Rendered images with source text
····················
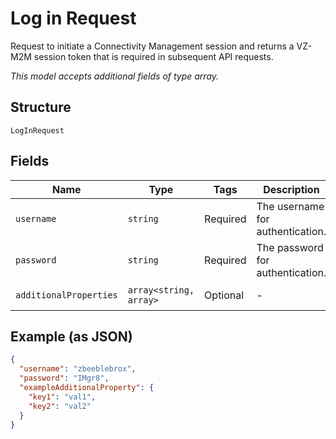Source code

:
# Log in Request

Request to initiate a Connectivity Management session and returns a VZ-M2M session token that is required in subsequent API requests.

*This model accepts additional fields of type array.*

## Structure

`LogInRequest`

## Fields

| Name | Type | Tags | Description | Getter | Setter |
|  --- | --- | --- | --- | --- | --- |
| `username` | `string` | Required | The username for authentication. | getUsername(): string | setUsername(string username): void |
| `password` | `string` | Required | The password for authentication. | getPassword(): string | setPassword(string password): void |
| `additionalProperties` | `array<string, array>` | Optional | - | findAdditionalProperty(string key): array | additionalProperty(string key, array value): void |

## Example (as JSON)

```json
{
  "username": "zbeeblebrox",
  "password": "IMgr8",
  "exampleAdditionalProperty": {
    "key1": "val1",
    "key2": "val2"
  }
}
```

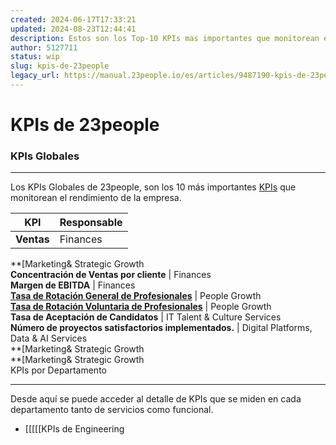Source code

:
 ```yaml
---
created: 2024-06-17T17:33:21
updated: 2024-08-23T12:44:41
description: Estos son los Top-10 KPIs mas importantes que monitorean el rendimiento de la empresa.
author: 5127711
status: wip
slug: kpis-de-23people
legacy_url: https://manual.23people.io/es/articles/9487190-kpis-de-23people
---
```


# KPIs de 23people

### KPIs Globales

* * *

Los KPIs Globales de 23people, son los 10 más importantes [KPIs](/uso-de-kpis)
que monitorean el rendimiento de la empresa.

**KPI** |  **Responsable**  
---|---  
**Ventas** |  Finances  
**[Marketing& Strategic Growth  
**Concentración de Ventas por cliente** |  Finances  
**Margen de EBITDA** |  Finances  
**[Tasa de Rotación General de Profesionales](/tasa-de-rotacion-general-de-profesionales)** |  People Growth  
**[Tasa de Rotación Voluntaria de Profesionales](/tasa-de-rotacion-voluntaria-de-profesionales)** |  People Growth  
**Tasa de Aceptación de Candidatos** |  IT Talent & Culture Services  
**Número de proyectos satisfactorios implementados.** |  Digital Platforms, Data & AI Services  
**[Marketing& Strategic Growth  
**[Marketing& Strategic Growth  
KPIs por Departamento

* * *

Desde aquí se puede acceder al detalle de KPIs que se miden en cada
departamento tanto de servicios como funcional.

  * [[[[[KPIs de Engineering


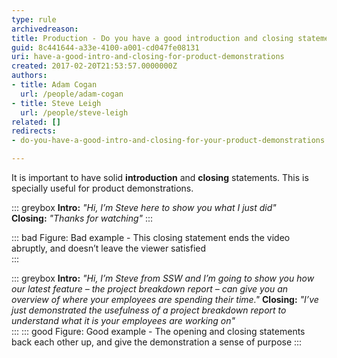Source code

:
 ```yaml
---
type: rule
archivedreason: 
title: Production - Do you have a good introduction and closing statements?
guid: 8c441644-a33e-4100-a001-cd047fe08131
uri: have-a-good-intro-and-closing-for-product-demonstrations
created: 2017-02-20T21:53:57.0000000Z
authors:
- title: Adam Cogan
  url: /people/adam-cogan
- title: Steve Leigh
  url: /people/steve-leigh
related: []
redirects:
- do-you-have-a-good-intro-and-closing-for-your-product-demonstrations

---
```


It is important to have solid **introduction** and **closing** statements. This is specially useful for product demonstrations.

<!--endintro-->

::: greybox
**Intro:** _"Hi, I’m Steve here to show you what I just did"_  
**Closing:** _"Thanks for watching"_ 
:::

::: bad
Figure: Bad example - This closing statement ends the video abruptly, and doesn’t leave the viewer satisfied  
:::

::: greybox
**Intro:** _"Hi, I’m Steve from SSW and I’m going to show you how our latest feature – the project breakdown report – can give you an overview of where your employees are spending their time."_
**Closing:** _"I’ve just demonstrated the usefulness of a project breakdown report to understand what it is your employees are working on"_   
:::
::: good
Figure: Good example - The opening and closing statements back each other up, and give the demonstration a sense of purpose
:::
····················
* **What you are asked to do**
Whenever the string "array" shows up in a line of the entries, copy that line.

* **Reply**
*This model accepts additional fields of type array.*
| `additionalProperties` | `array<string, array>` | Optional | - | findAdditionalProperty(string key): array | additionalProperty(string key, array value): void |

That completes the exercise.